Australia Bans ‘Soldier of Fortune: Pay Back’ Videogame

As Asher Moses reports in The Age, Australia’s censors have banned yet another videogame:
Australia’s draconian classification regime for video games has taken yet another scalp, with local retailers banned from selling the upcoming shooter title Soldier of Fortune: Pay Back. The highly anticipated game, which was to be released on PC, Xbox 360 and Playstation 3, was refused classification by the Classification Board for being too violent. Aside from Singapore, which is reviewing its classification system, Australia is understood to be the only country in the western world that does not have an R18+ rating for games. As a result, games that do not meet the MA15+ standard – such as those with excessive violence or sexual content – are simply banned from sale. This is despite recent figures from the Interactive Entertainment Association of Australia (IEAA) showing the average Australian gamer is 28, and over 50 per cent of gamers are over the age of 18.

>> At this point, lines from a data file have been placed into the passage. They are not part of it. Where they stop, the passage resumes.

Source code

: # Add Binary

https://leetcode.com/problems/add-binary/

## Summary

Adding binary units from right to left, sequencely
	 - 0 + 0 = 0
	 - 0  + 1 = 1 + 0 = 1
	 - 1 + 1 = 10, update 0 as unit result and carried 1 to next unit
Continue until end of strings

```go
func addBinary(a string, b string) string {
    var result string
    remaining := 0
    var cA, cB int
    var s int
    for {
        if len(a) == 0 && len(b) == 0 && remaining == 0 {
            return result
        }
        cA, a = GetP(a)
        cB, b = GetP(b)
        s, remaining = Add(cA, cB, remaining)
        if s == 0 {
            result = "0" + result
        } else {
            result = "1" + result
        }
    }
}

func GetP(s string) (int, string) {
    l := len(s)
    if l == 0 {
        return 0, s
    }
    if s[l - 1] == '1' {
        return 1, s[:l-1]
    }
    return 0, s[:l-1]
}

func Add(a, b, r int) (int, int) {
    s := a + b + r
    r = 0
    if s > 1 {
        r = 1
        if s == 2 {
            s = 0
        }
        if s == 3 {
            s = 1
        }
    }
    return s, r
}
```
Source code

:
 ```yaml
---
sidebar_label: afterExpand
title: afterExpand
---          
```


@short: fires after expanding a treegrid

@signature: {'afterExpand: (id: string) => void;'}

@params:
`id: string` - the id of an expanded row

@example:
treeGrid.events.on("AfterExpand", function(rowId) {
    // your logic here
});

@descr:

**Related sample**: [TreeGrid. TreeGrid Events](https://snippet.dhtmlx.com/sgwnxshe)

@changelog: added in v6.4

While Solider of Fortune: Pay Back certain sounds very violent, the decision by the Office of Film and Literature Classification (OFLC) should, of course, have placed this game in an R18+ category, if only Australia had such a rating for games. Instead, games like this are refused classification altogether, implicitly suggesting that videogames are meant for kids (by having no adult game category) despite, as Moses notes above, the average age for gamers being well over 18 in Australia! Really, it’s time for the OFLC (and the Governors General at State and Federal levels, who’d need to push such a plan) to take note of the actual demographics of game players in Australia, and update the ratings system accordingly.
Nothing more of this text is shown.